The defendant shot and killed the decedent and wounded the complainant. He was charged in the indictment, inter alia, with murder in the second degree and assault in the second degree and was convicted of those charges, upon a jury verdict.

The defendant’s contention regarding the Supreme Court’s Sandoval ruling (see People v Sandoval, 34 NY2d 371, 375 [1974]) is unpreserved for appellate review (see CPL 470.05 [2]; People v Melvin, 223 AD2d 604 [1996]). In any event, the Supreme Court’s ruling struck an appropriate balance between the probative value of the defendant’s prior crimes on the issue of his credibility and the possible prejudice to him (see People v Davis, 299 AD2d 420, 421 [2002]; People v Bradley, 294 AD2d 373 [2002]; People v Turner, 239 AD2d 447 [1997]).

In the indictment, the defendant was charged with assault in the second degree as defined in Penal Law § 120.05 (2) using the doctrine of transferred intent, in that, with intent to cause physical injury to the decedent, the defendant caused physical injury to the complainant by means of a handgun. In its instructions to the jury, the court stated that the jury could find the defendant guilty of that charge if it found that the defendant’s intent was to injure either the decedent or the complainant. The defendant objected to presenting these alternative theories to the jury.
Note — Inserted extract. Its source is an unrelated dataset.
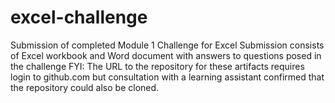 # excel-challenge
Submission of completed Module 1 Challenge for Excel
Submission consists of Excel workbook and Word document with answers to questions posed in the challenge
FYI: The URL to the repository for these artifacts requires login to github.com but consultation with a learning assistant confirmed that the repository could also be cloned.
Penal Law § 120.05 (2) defines assault in the second degree in the following manner: “With intent to cause physical injury to another person, he causes such injury to such person or to a third person by means of a deadly weapon or a dangerous instrument” (emphasis supplied). The identity of the intended target is not an essential element of the crime (see People v Rivera, 268 AD2d 445 [2000]). The trial court’s instructions were proper under the circumstances (see People v Wells, 7 NY3d 51, 57 [2006]; People v Castellanos, 234 AD2d 381 [1996]).
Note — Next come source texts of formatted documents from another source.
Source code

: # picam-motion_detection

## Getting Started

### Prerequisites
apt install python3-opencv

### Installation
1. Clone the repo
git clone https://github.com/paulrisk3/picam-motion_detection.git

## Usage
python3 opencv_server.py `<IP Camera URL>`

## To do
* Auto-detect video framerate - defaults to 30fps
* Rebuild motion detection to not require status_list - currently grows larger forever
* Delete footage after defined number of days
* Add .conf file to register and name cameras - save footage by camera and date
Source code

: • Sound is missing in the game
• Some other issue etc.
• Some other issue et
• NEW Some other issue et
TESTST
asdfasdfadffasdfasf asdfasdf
On appeal, the defendant challenges the legality of imposing consecutive terms of imprisonment. This issue does not require preservation (see People v Nieves, 2 NY3d 310, 316 [2004]; People v Laureano, 87 NY2d 640, 643 [1996]).

Consecutive sentences may be imposed if “either the elements of the crimes do not overlap or if the facts demonstrate that the defendant’s acts underlying the crimes are separate and *509distinct” (People v Ramirez, 89 NY2d 444, 451 [1996]). If there has been a trial, the People may offer facts from the trial record to demonstrate that the acts underlying the crimes are separate and distinct (see People v Laureano, supra at 644). There must be a sufficient factual basis for the court to conclude that the victims were hit with different bullets (see People v Rivera, 262 AD2d 31 [1999]; People v Luster, 148 AD2d 305, 306 [1989]).
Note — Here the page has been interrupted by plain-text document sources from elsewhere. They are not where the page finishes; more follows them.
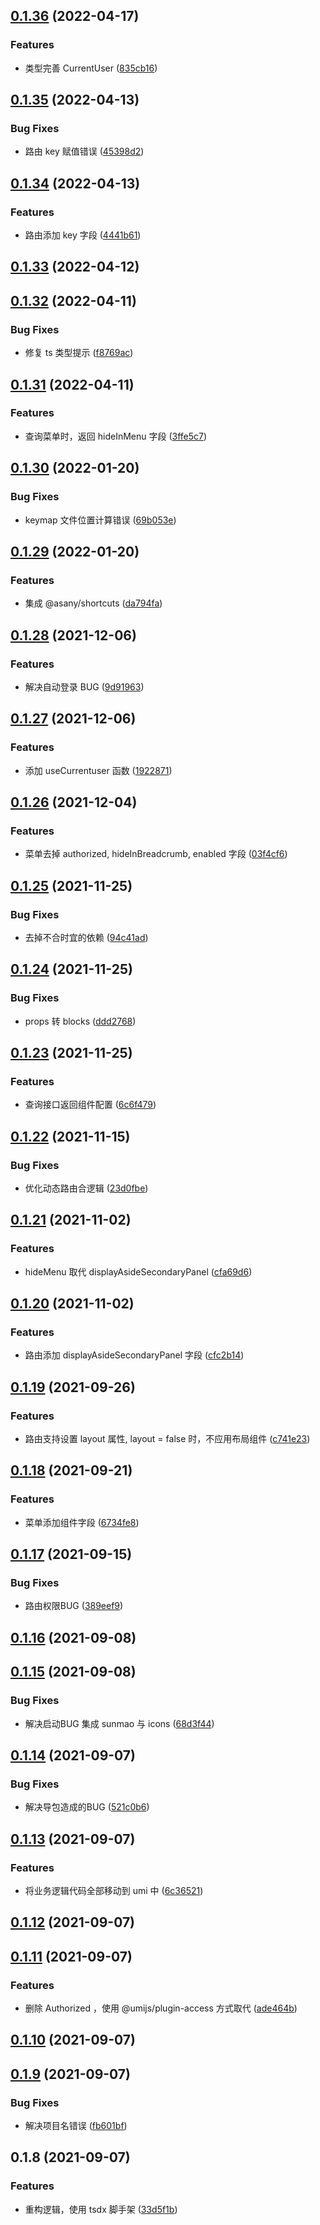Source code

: ## [0.1.36](https://github.com/limaofeng/umi-plugin-app/compare/v0.1.35...v0.1.36) (2022-04-17)


### Features

* 类型完善 CurrentUser ([835cb16](https://github.com/limaofeng/umi-plugin-app/commit/835cb1657f7ee76ab2a8f9926b03035d0311d166))



## [0.1.35](https://github.com/limaofeng/umi-plugin-app/compare/v0.1.34...v0.1.35) (2022-04-13)


### Bug Fixes

* 路由 key 赋值错误 ([45398d2](https://github.com/limaofeng/umi-plugin-app/commit/45398d20aa72d753777aa07da674183555f72cad))



## [0.1.34](https://github.com/limaofeng/umi-plugin-app/compare/v0.1.33...v0.1.34) (2022-04-13)


### Features

* 路由添加 key 字段 ([4441b61](https://github.com/limaofeng/umi-plugin-app/commit/4441b61c9e3a295f53b4bd10d0fdd188e2704d6b))



## [0.1.33](https://github.com/limaofeng/umi-plugin-app/compare/v0.1.32...v0.1.33) (2022-04-12)



## [0.1.32](https://github.com/limaofeng/umi-plugin-app/compare/v0.1.31...v0.1.32) (2022-04-11)


### Bug Fixes

* 修复 ts 类型提示 ([f8769ac](https://github.com/limaofeng/umi-plugin-app/commit/f8769ac87b285c4d92f5ee05b18e8f16d952f0ef))



## [0.1.31](https://github.com/limaofeng/umi-plugin-app/compare/v0.1.30...v0.1.31) (2022-04-11)


### Features

* 查询菜单时，返回 hideInMenu 字段 ([3ffe5c7](https://github.com/limaofeng/umi-plugin-app/commit/3ffe5c70446bea9619463da803ba418fb8e420a8))



## [0.1.30](https://github.com/limaofeng/umi-plugin-app/compare/v0.1.29...v0.1.30) (2022-01-20)


### Bug Fixes

* keymap 文件位置计算错误 ([69b053e](https://github.com/limaofeng/umi-plugin-app/commit/69b053e2903a45664c9631b5e25d9263e68009c3))



## [0.1.29](https://github.com/limaofeng/umi-plugin-app/compare/v0.1.28...v0.1.29) (2022-01-20)


### Features

* 集成 @asany/shortcuts ([da794fa](https://github.com/limaofeng/umi-plugin-app/commit/da794fa0ef4c9f09a62b8489f1ada26d0cd4fa07))



## [0.1.28](https://github.com/limaofeng/umi-plugin-app/compare/v0.1.27...v0.1.28) (2021-12-06)


### Features

* 解决自动登录 BUG ([9d91963](https://github.com/limaofeng/umi-plugin-app/commit/9d91963a91c74ea9bd9a54f415286332bce107c9))



## [0.1.27](https://github.com/limaofeng/umi-plugin-app/compare/v0.1.26...v0.1.27) (2021-12-06)


### Features

* 添加 useCurrentuser 函数 ([1922871](https://github.com/limaofeng/umi-plugin-app/commit/1922871ce2dc74dad2ef20fa5fb47a1b00e175ed))



## [0.1.26](https://github.com/limaofeng/umi-plugin-app/compare/v0.1.25...v0.1.26) (2021-12-04)


### Features

* 菜单去掉  authorized, hideInBreadcrumb, enabled 字段 ([03f4cf6](https://github.com/limaofeng/umi-plugin-app/commit/03f4cf6b9736ec3f3c78de1e44e722a404315beb))



## [0.1.25](https://github.com/limaofeng/umi-plugin-app/compare/v0.1.24...v0.1.25) (2021-11-25)


### Bug Fixes

*  去掉不合时宜的依赖 ([94c41ad](https://github.com/limaofeng/umi-plugin-app/commit/94c41ad0a39795e3e97eb0a25b7335c58051a135))



## [0.1.24](https://github.com/limaofeng/umi-plugin-app/compare/v0.1.23...v0.1.24) (2021-11-25)


### Bug Fixes

* props 转 blocks ([ddd2768](https://github.com/limaofeng/umi-plugin-app/commit/ddd2768b1a8c7d1177840bd0cfb16455e2b267a3))



## [0.1.23](https://github.com/limaofeng/umi-plugin-app/compare/v0.1.22...v0.1.23) (2021-11-25)


### Features

* 查询接口返回组件配置 ([6c6f479](https://github.com/limaofeng/umi-plugin-app/commit/6c6f4790d3f1b27d82fd3f927488aa62afcf0e33))



## [0.1.22](https://github.com/limaofeng/umi-plugin-app/compare/v0.1.21...v0.1.22) (2021-11-15)


### Bug Fixes

*  优化动态路由合逻辑 ([23d0fbe](https://github.com/limaofeng/umi-plugin-app/commit/23d0fbedac8348a69b34899a04d679ed6a1db879))



## [0.1.21](https://github.com/limaofeng/umi-plugin-app/compare/v0.1.20...v0.1.21) (2021-11-02)


### Features

* hideMenu 取代 displayAsideSecondaryPanel ([cfa69d6](https://github.com/limaofeng/umi-plugin-app/commit/cfa69d61cae03830d67db14526e684260db95245))



## [0.1.20](https://github.com/limaofeng/umi-plugin-app/compare/v0.1.19...v0.1.20) (2021-11-02)


### Features

* 路由添加 displayAsideSecondaryPanel 字段 ([cfc2b14](https://github.com/limaofeng/umi-plugin-app/commit/cfc2b14f48de763e3624f8c0f42814d7e0c7c834))



## [0.1.19](https://github.com/limaofeng/umi-plugin-app/compare/v0.1.18...v0.1.19) (2021-09-26)


### Features

* 路由支持设置 layout 属性, layout = false 时，不应用布局组件 ([c741e23](https://github.com/limaofeng/umi-plugin-app/commit/c741e231565e4b48910cab961ad1c7744da0f435))



## [0.1.18](https://github.com/limaofeng/umi-plugin-app/compare/v0.1.17...v0.1.18) (2021-09-21)


### Features

* 菜单添加组件字段 ([6734fe8](https://github.com/limaofeng/umi-plugin-app/commit/6734fe8ad07776de4983a7d2c45e56638359b277))



## [0.1.17](https://github.com/limaofeng/umi-plugin-app/compare/v0.1.16...v0.1.17) (2021-09-15)


### Bug Fixes

* 路由权限BUG ([389eef9](https://github.com/limaofeng/umi-plugin-app/commit/389eef91aa8cfaa317cd285ad9fa79d7750608ef))



## [0.1.16](https://github.com/limaofeng/umi-plugin-app/compare/v0.1.15...v0.1.16) (2021-09-08)



## [0.1.15](https://github.com/limaofeng/umi-plugin-app/compare/v0.1.14...v0.1.15) (2021-09-08)


### Bug Fixes

* 解决启动BUG 集成 sunmao 与 icons ([68d3f44](https://github.com/limaofeng/umi-plugin-app/commit/68d3f444cf8e9381cffabc86c7b6758f222141bf))



## [0.1.14](https://github.com/limaofeng/umi-plugin-app/compare/v0.1.13...v0.1.14) (2021-09-07)


### Bug Fixes

* 解决导包造成的BUG ([521c0b6](https://github.com/limaofeng/umi-plugin-app/commit/521c0b65c834ebd903385e5bcd1e6d1e53e0c7e9))



## [0.1.13](https://github.com/limaofeng/umi-plugin-app/compare/v0.1.12...v0.1.13) (2021-09-07)


### Features

* 将业务逻辑代码全部移动到 umi 中 ([6c36521](https://github.com/limaofeng/umi-plugin-app/commit/6c365214e1c71ac7c2f24b60be3cef5b14f7de5d))



## [0.1.12](https://github.com/limaofeng/umi-plugin-app/compare/v0.1.11...v0.1.12) (2021-09-07)



## [0.1.11](https://github.com/limaofeng/umi-plugin-app/compare/v0.1.10...v0.1.11) (2021-09-07)


### Features

* 删除 Authorized ，使用 @umijs/plugin-access 方式取代 ([ade464b](https://github.com/limaofeng/umi-plugin-app/commit/ade464b3aaf3145e64ae151c4445aeba373d69f0))



## [0.1.10](https://github.com/limaofeng/umi-plugin-app/compare/v0.1.9...v0.1.10) (2021-09-07)



## [0.1.9](https://github.com/limaofeng/umi-plugin-app/compare/v0.1.8...v0.1.9) (2021-09-07)


### Bug Fixes

* 解决项目名错误 ([fb601bf](https://github.com/limaofeng/umi-plugin-app/commit/fb601bfbeca7e5933b9a46c84f182b357d27f2af))



## 0.1.8 (2021-09-07)


### Features

* 重构逻辑，使用 tsdx 脚手架 ([33d5f1b](https://github.com/limaofeng/back-umi-plugin-app/commit/33d5f1b9fe59a9bfad5ba4c866bc13eb693381eb))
In the instant case, the decedent was shot five times. No bullets were found in his body. The complainant suffered two bullet wounds: one in the right upper thigh and a graze wound along his right side. Five shell casings were found at the scene. There was no evidence to support the conclusion that the decedent and the complainant were hit by different bullets, and the record does not indicate that there were more than five bullets involved. Accordingly, the defendant’s acts were not separate and distinct and the imposition of consecutive terms of imprisonment was improper (see People v Brathwaite, 63 NY2d 839, 843 [1984]).

The defendant’s remaining contention has been rendered academic in light of our determination (see People v Hamilton, 4 NY3d 654, 658 n 1 [2005]). Schmidt, J.P., Goldstein, Angiolillo and McCarthy, JJ., concur.